All of that will heap further pressure on the eurozone to clarify its intentions with regard to the periphery and beyond.
It is understandable that a consensus on issues as tricky as the sovereign debt crisis is hard to achieve. Even high profile individuals are struggling to conceive of a solution: “I have no idea what one does with Greece”, said none other than Crispin Odey earlier this month.
That EU and its myriad constituent parts cannot agree on a solution, then, is hardly surprising: less easy to understand is the stream of talking heads who appear to be at pains to contradict one another on a weekly basis.
Reprofiling
Today, EU Economic and Monetary Affairs Commissioner Olli Rehn said that a debt reorganisation may be examined by the powers that be. The current state of affairs is that a reorganisation, a reprofiling, or even a rescheduling of debt (call it what you will), is on the agenda, but a restructuring is certainly not.
It almost goes without saying that this was not the official line a few weeks ago, and furthermore it is still not the line of the ECB, which has been extremely vocal in its opposition to the idea that Greek maturities could be extended – in part, no doubt, due to the fact that the central bank itself holds a significant amount of Greek debt. Regardless, the contribution has accelerated the latest stage of the crisis, as those bond yields indicate.
As M&G’s Jim Leaviss has pointed out, the world is overdue a sovereign default. Defaults will always be anathema for policymakers, particularly now they are painfully aware of the interconnectedness of the financial system – and hence seemingly paralysed by the fear of a new crisis.
The other extreme
But the eurozone is stuck at the other extreme. All ‘resolutions’ thus far have been focused on buying time, in the assumption that time is all that is required for sovereigns to implement their austerity programmes while simultaneously growing their way out of trouble.
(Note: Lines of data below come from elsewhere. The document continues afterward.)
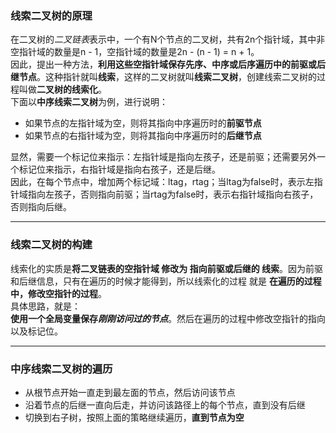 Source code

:<h3>线索二叉树的原理</h3>
在二叉树的<em>二叉链表</em>表示中，一个有N个节点的二叉树，共有2n个指针域，其中非空指针域的数量是n - 1，空指针域的数量是2n - (n - 1) = n + 1。</br>
因此，提出一种方法，<strong>利用这些空指针域保存先序、中序或后序遍历中的前驱或后继节点</strong>。这种指针就叫<strong>线索</strong>，这样的二叉树就叫<strong>线索二叉树</strong>，创建线索二叉树的过程叫做<strong>二叉树的线索化</strong>。</br>
下面以<strong>中序线索二叉树</strong>为例，进行说明：</br>
<ul>
	<li>如果节点的左指针域为空，则将其指向中序遍历时的<strong>前驱节点</strong></li>
	<li>如果节点的右指针域为空，则将其指向中序遍历时的<strong>后继节点</strong></li>
</ul>
显然，需要一个标记位来指示：左指针域是指向左孩子，还是前驱；还需要另外一个标记位来指示，右指针域是指向右孩子，还是后继。</br>
因此，在每个节点中，增加两个标记域：ltag，rtag；当ltag为false时，表示左指针域指向左孩子，否则指向前驱；当rtag为false时，表示右指针域指向右孩子，否则指向后继。</br>
<hr></hr>
<h3>线索二叉树的构建</h3>
线索化的实质是<strong>将二叉链表的空指针域 修改为 指向前驱或后继的 线索</strong>。因为前驱和后继信息，只有在遍历的时候才能得到，所以线索化的过程 就是 <strong>在遍历的过程中，修改空指针的过程</strong>。</br>
具体思路，就是：</br>
<strong>使用一个全局变量保存<em>刚刚访问过的节点</em></strong>。然后在遍历的过程中修改空指针的指向以及标记位。</br>
<hr></hr>
<h3>中序线索二叉树的遍历</h3>
<ul>
	<li>从根节点开始一直走到最左面的节点，然后访问该节点</li>
	<li>沿着节点的后继一直向后走，并访问该路径上的每个节点，直到没有后继</li>
	<li>切换到右子树，按照上面的策略继续遍历，<strong>直到节点为空</strong></li>
</ul>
Time will also give banks the ability to rid their balance sheets of their peripheral sovereign debt, or so it is hoped.
Progress on the latter process is hard to define, but the sovereigns are hardly flourishing. Populations are not taking austerity measures lying down, and debt to GDP ratios and budget deficits are far from declining – quite the opposite, as the European Commission made clear last week when it said Greece’s deficit was now expected to exceed a 7.5% target by some two percentage points this year.
How a reprofiling, ie an extension of maturities, would feed into the system is unclear. It may not trigger a CDS event, as the ECB fears, but it may force banks to write down some of their holdings. But as Ignis’ Stuart Thomson has noted, ‘extend and pretend’ can only go on for so long.
The ECB’s faith in the serene progress of current events seems particularly foolhardy given that it has embarked upon a tightening rate cycle. Even more questionable is the fact that it seems to be one step away from open warfare with eurozone leaders on the issue.
Eurozone leaders seem content to let a combination of markets and populations force the issue, hence the apparent change of heart on reprofiling. It is still too early to say whether that solution, or a more radical proposal involving bond swaps, will come to pass. But a continued opposition to all forms of restructuring, even ‘soft’ measures, could ultimately force the eurozone to face exactly the kind of default scenario that it has worked so hard to ignore.